Le rythme de la croissance, soit près de 9 %, est supérieur à l'objectif estimé du Ve plan, et les prix de gros, malgré l'enchérissement des coûts, ont reflété la vigueur de la concurrence en baissant de 2 %.

Plus nettement encore que les années précédentes — c'est là que se marquent les effets des événements de 1968 —, les faiblesses structurelles de l'Industrie chimique française se sont manifestées en plusieurs domaines.

Si les exportations vers l'étranger se sont accrues de 11,4 %, ce pourcentage a été inférieur à celui qui a été enregistré l'année précédente.

En revanche, les importations ont progressé d'un taux supérieur à celui de 1967 et supérieur à celui de la croissance des exportations (+ 18 %).

La balance des échanges avec l'étranger, qui était restée bénéficiaire jusqu'alors, quoique de moins en moins, est devenue déficitaire.

Une tendance centrifuge

Les associations entre chimistes français et chimistes allemands, qui ont marqué le mouvement de concentration en 1968-69 (Hœchst-Roussel Uclaf et Hœchst-Nobel Bozel), ont montré que le développement des possibilités de l'industrie française n'était possible, dans la plupart des cas, qu'au prix d'une intégration dans des entreprises beaucoup plus importantes et beaucoup plus riches que celles dont dispose l'économie française, à l'exception de Rhône-Poulenc.

Le groupe Rhône-Poulenc s'est d'ailleurs renforcé en fusionnant avec Progil, tandis que des négociations ont été nouées entre lui et Pechiney-Saint-Gobain.
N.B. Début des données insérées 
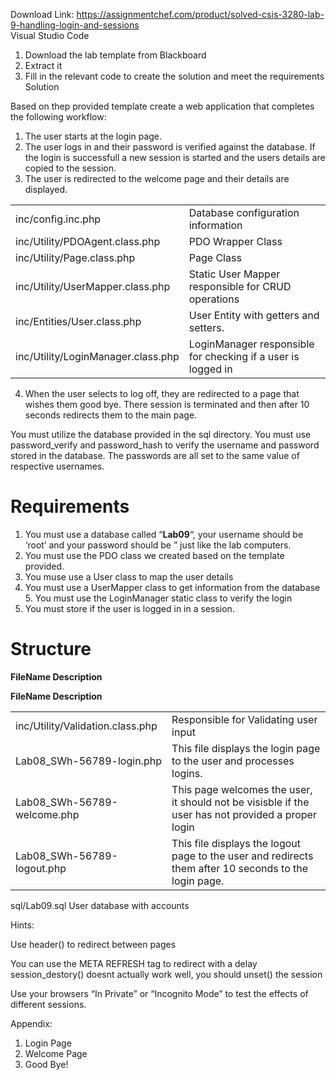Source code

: Download Link: https://assignmentchef.com/product/solved-csis-3280-lab-9-handling-login-and-sessions
<br>
Visual Studio Code

<ol>

 <li>Download the lab template from Blackboard</li>

 <li>Extract it</li>

 <li>Fill in the relevant code to create the solution and meet the requirements Solution</li>

</ol>

Based on thep provided template create a web application that completes the following workflow:

<ol>

 <li>The user starts at the login page.</li>

 <li>The user logs in and their password is verified against the database. If the login is successfull a new session is started and the users details are copied to the session.</li>

 <li>The user is redirected to the welcome page and their details are displayed.</li>

</ol>

<table width="0">

 <tbody>

  <tr>

   <td width="244">inc/config.inc.php</td>

   <td width="436">Database configuration information</td>

  </tr>

  <tr>

   <td width="244">inc/Utility/PDOAgent.class.php</td>

   <td width="436">PDO Wrapper Class</td>

  </tr>

  <tr>

   <td width="244">inc/Utility/Page.class.php</td>

   <td width="436">Page Class</td>

  </tr>

  <tr>

   <td width="244">inc/Utility/UserMapper.class.php</td>

   <td width="436">Static User Mapper responsible for CRUD operations</td>

  </tr>

  <tr>

   <td width="244">inc/Entities/User.class.php</td>

   <td width="436">User Entity with getters and setters.</td>

  </tr>

  <tr>

   <td width="244">inc/Utility/LoginManager.class.php</td>

   <td width="436">LoginManager responsible for checking if a user is logged in</td>

  </tr>

 </tbody>

</table>

<ol start="4">

 <li>When the user selects to log off, they are redirected to a page that wishes them good bye. There session is terminated and then after 10 seconds redirects them to the main page.</li>

</ol>

You must utilize the database provided in the sql directory. You must use password_verify and password_hash to verify the username and password stored in the database. The passwords are all set to the same value of respective usernames.

<h1>Requirements</h1>

<ol>

 <li>You must use a database called “<strong>Lab09</strong>“, your username should be ‘root’ and your password should be ” just like the lab computers.</li>

 <li>You must use the PDO class we created based on the template provided.</li>

 <li>You muse use a User class to map the user details</li>

 <li>You must use a UserMapper class to get information from the database 5. You must use the LoginManager static class to verify the login</li>

 <li>You must store if the user is logged in in a session.</li>

</ol>

<h1>Structure</h1>

<strong>FileName                                             Description</strong>

<strong>FileName                                             Description</strong>

<table width="0">

 <tbody>

  <tr>

   <td width="244">inc/Utility/Validation.class.php</td>

   <td width="436">Responsible for Validating user input</td>

  </tr>

  <tr>

   <td width="244">Lab08_SWh-56789-login.php</td>

   <td width="436">This file displays the login page to the user and processes logins.</td>

  </tr>

  <tr>

   <td width="244">Lab08_SWh-56789-welcome.php</td>

   <td width="436">This page welcomes the user, it should not be visisble if the user has not provided a proper login</td>

  </tr>

  <tr>

   <td width="244">Lab08_SWh-56789-logout.php</td>

   <td width="436">This file displays the logout page to the user and redirects them after 10 seconds to the login page.</td>

  </tr>

 </tbody>

</table>

sql/Lab09.sql                                         User database with accounts

Hints:

Use header() to redirect between pages

You can use the META REFRESH tag to redirect with a delay session_destory() doesnt actually work well, you should unset() the session

Use your browsers “In Private” or “Incognito Mode” to test the effects of different sessions.

Appendix:

<ol>

 <li>Login Page</li>

 <li>Welcome Page</li>

 <li>Good Bye!</li>

</ol>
Parallèlement, les sociétés pétrolières liées à l'État (CFP, ERAP, Pétroles d'Aquitaine) ont passé une série d'accords sur la chimie.

Dans l'ensemble des productions, les matières plastiques ont continué à enregistrer des taux de croissance très élevés, qui montrent bien que ces produits nouveaux se font vite sur le marché une place de plus en plus grande.

Les caoutchoucs synthétiques ont également connu une progression vigoureuse (+ 16 %). Le secteur des engrais a progressé lui aussi plus que l'ensemble de la chimie.

La balance des échanges extérieurs de produits minéraux reste largement excédentaire. C'est au niveau de la chimie organique, et même de la para-chimie, que la situation s'est dégradée. Or, c'est là que se font à la fois les développements et les profits.

Il est typique de relever que les deux secteurs où la production nationale s'est fort accrue, les plastiques et les engrais, sont aussi ceux où les importations ont progressé plus que les exportations et où la balance des échanges est déficitaire. L'industrie chimique française court derrière son marché au lieu d'anticiper sur lui.

Textiles

Un bilan médiocre

Encore une année médiocre pour l'industrie textile : l'indice moyen de production pour 1968 reste inférieur de plus de 3 points à celui de 1966 et ne dépasse que de 3,3 celui de 1967.

En début d'année, pourtant, le raffermissement de la demande, le retour à un rythme normal d'approvisionnement par un commerce qui avait passé le cap de la TVA, tout cela incitait à un certain optimisme. Effectivement, les premiers mois connurent une certaine reprise. Les grèves de mai y mettent une fin brutale, et ce n'est qu'au cours du mois de juin que se produit le redémarrage. L'activité remonte ensuite à un niveau assez élevé, qui est maintenu jusqu'au début de 1969.

À ce moment, toutefois, aucune prévision à long terme ne peut être faite ; si les stocks restent relativement bas, si les commandes demeurent satisfaisantes, la demande intérieure, quoique soutenue, se trouve menacée par la politique d'austérité gouvernementale et l'on constate une évolution inquiétante du volume des importations.

Les résultats varient fortement selon les branches : bonne progression sur 1967 dans le peignage de laine (+ 15,2 %), le moulinage (+ 12,7 %), le tissage de soieries (+ 11,6 %), la production de fibres artificielles (+ 13 %) et synthétiques (+ 20,8 %) ; progression modeste pour le tissage (+ 1,4 %) et la filature (+ 2,6 %) de la laine, ainsi que pour la ficellerie-corderie (+ 3,1 %).

Un solde négatif

Ailleurs, c'est la stagnation ou le recul, spécialement pour le jute et le coton. Il faut d'ailleurs noter que seuls la production de textiles synthétiques ainsi que le moulinage et le tissage de soieries ont retrouvé, début 1969, leur niveau de 1966.